McFarland-Mayberry-Begley Bulletin
for the week of December 7th

Due Dates / Upcoming Events:

Monday, December 14th- Reading logs due / Planner sheets due

Tuesday, December 15th - Home Link due / Box Tops due!

Wednesday, December 16th - Math Box Catch-Up night

Thursday, December 17th - Spelling Due! / ABL

Friday, December 18th - Home Link due / Recorder forms due

In take home folders, you’ll find a notice from Mr. Saunders, our music teacher.  After vacation, the children will be learning the recorder.  Students may already own a recorder, or you may purchase one, or you may borrow one for the year.  Everyone -- even if you already own a recorder -- is expected to please mark your choice and return that green form by next Friday.  If you are purchasing a recorder, also send $5 (cash or check payable to GMS).

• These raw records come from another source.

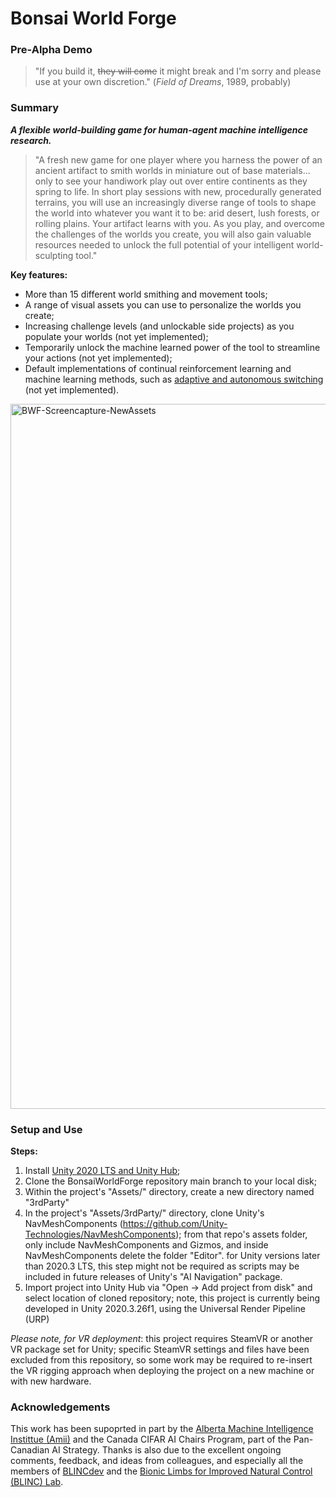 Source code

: # Bonsai World Forge
### Pre-Alpha Demo

>"If you build it, ~~they will come~~ it might break and I'm sorry and please use at your own discretion." (_Field of Dreams_, 1989, probably)

### Summary
**_A flexible world-building game for human-agent machine intelligence research._**

>"A fresh new game for one player where you harness the power of an ancient artifact to smith worlds in miniature out of base materials... only to see your handiwork play out over entire continents as they spring to life. In short play sessions with new, procedurally generated terrains, you will use an increasingly diverse range of tools to shape the world into whatever you want it to be: arid desert, lush forests, or rolling plains. Your artifact learns with you. As you play, and overcome the challenges of the worlds you create, you will also gain valuable resources needed to unlock the full potential of your intelligent world-sculpting tool."

**Key features:**

* More than 15 different world smithing and movement tools;
* A range of visual assets you can use to personalize the worlds you create;
* Increasing challenge levels (and unlockable side projects) as you populate your worlds (not yet implemented);
* Temporarily unlock the machine learned power of the tool to streamline your actions (not yet implemented);
* Default implementations of continual reinforcement learning and machine learning methods, such as <a href="https://sites.ualberta.ca/~pilarski/docs/theses/Edwards_Ann_L_201605_MSc.pdf">adaptive and autonomous switching</a> (not yet implemented).

<img width="1128" alt="BWF-Screencapture-NewAssets" src="https://user-images.githubusercontent.com/1139429/187958905-a5a8217a-607a-4043-842b-777a9587a471.png">

### Setup and Use

**Steps:**
1. Install <a href="https://unity.com/">Unity 2020 LTS and Unity Hub</a>;
2. Clone the BonsaiWorldForge repository main branch to your local disk;
3. Within the project's "Assets/" directory, create a new directory named "3rdParty"
4. In the project's "Assets/3rdParty/" directory, clone Unity's NavMeshComponents (https://github.com/Unity-Technologies/NavMeshComponents); from that repo's assets folder, only include NavMeshComponents and Gizmos, and inside NavMeshComponents delete the folder "Editor". for Unity versions later than 2020.3 LTS, this step might not be required as scripts may be included in future releases of Unity's "AI Navigation" package.
5. Import project into Unity Hub via "Open -> Add project from disk" and select location of cloned repository; note, this project is currently being developed in Unity 2020.3.26f1, using the Universal Render Pipeline (URP)

_Please note, for VR deployment_: this project requires SteamVR or another VR package set for Unity; specific SteamVR settings and files have been excluded from this repository, so some work may be required to re-insert the VR rigging approach when deploying the project on a new machine or with new hardware.

### Acknowledgements

This work has been supoprted in part by the <a href="http://amii.ca">Alberta Machine Intelligence Instittue (Amii)</a> and the Canada CIFAR AI Chairs Program, part of the Pan-Canadian AI Strategy. Thanks is also due to the excellent ongoing comments, feedback, and ideas from colleagues, and especially all the members of <a href="http://blincdev.ca">BLINCdev</a> and the <a href="http://blinclab.ca">Bionic Limbs for Improved Natural Control (BLINC) Lab</a>.
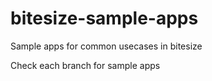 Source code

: # bitesize-sample-apps
Sample apps for common usecases in bitesize


Check each branch for sample apps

On Tuesday, December 22nd, our team will hold its annual Celebration of Reading Day.  Students are encouraged to wear pjs or comfy clothes and bring a pillow, blanket, and favorite books/magazines/activity books, etc., for a cozy day of reading.  Any items your child brings (pillows, sleeping bag, etc) will need to go home with them that day, so please plan accordingly.  


Academic Updates:

Reading Workshop
This week, we have established some norms for our work in our new nonfiction unit.  Students will stick to nonfiction during reading workshop time, and can choose whether to read nonfiction at home.  We also have had a very successful text features quiz!  The vast majority of both classes achieved 100% correct!  With that behind us, we will get to work with other concepts to increase comprehension with nonfiction text, the most important of which is identifying the main idea and supporting details.  This is very difficult thinking, because it demands the ability to step back and look at the “big picture” of a text and ask, “What does the author really want me to understand?”  And then: “What details support that idea?” These learners are whole-to-part learners.  ORRRRRRR, some readers need to consider the details first and use those to determine that big idea. Those learners are part-to-whole learners.  So, I’ll teach it both ways.
    We’ll connect it to the boxes and bullets format we’ve used in the essay unit.  We’ll use a variety of texts: National Geographic for Kids magazine articles, leveled texts from the reading program, nonfiction texts in our classroom, short video clips, and maybe even throw in some other “fun” stuff.  And after vacation, we’ll start a big research project to combine all these strategies!
  Due to a big book order, we are lucky enough to have a bunch of new books in our library!  Thank you!  We got our hands and eyes on them today, and inhaled the unmistakable scent: New Book Smell.  Aaaaah!

Writing Workshop
To begin our Informational Writing: Personal Expertise unit, we have studied carefully one informational text and have identified text features writers use to organize their writing.  And it’s pretty helpful that they’re learning about those as readers, too!  We are also going to get to know a couple of high quality informational books to use as mentor texts, so we can study the writing moves of authors in order to strengthen our own pieces.  
    So far, students have made webs about topics they are experts on, and they are categorizing information into subtopics.  We have also studied the Informational Writing Checklist from the writing program, and we are using that to decide different ways to write information: compare/contract, pros/cons, and cause/effect (ask your child the example of cause/effect we used in class...Say, “Boo!” to jog her/his memory).
    I’m still trying to decide on the format of the final projects; I’m leaning toward books as opposed to posters so kids can use tables of contents and chapters effectively, but the jury is still out.
 

Math
Developing strategies to find equivalent fractions dominated our math lessons this week. Students also started to do work around comparing fractions to determine whether a pair of fractions is greater than, less than or equal. At home you can help make our fraction work have deeper meaning by sharing ways you use fractions in the real world and giving your child an opportunity to use them as well. Holiday baking is a great time to work with fractions!

Spelling
This week students participated in another word building activity and looked at the soft syllable endings of er, or, and ar.

Theme
This week students finished their culminating project for the Colonization unit.  Each group printed a draft of their presentation and one feedback session with me to go over any missing/incorrect information and to fix spelling, capitals, and spelling.  It was then up to them to make the changes.  I am working on grading the projects right now.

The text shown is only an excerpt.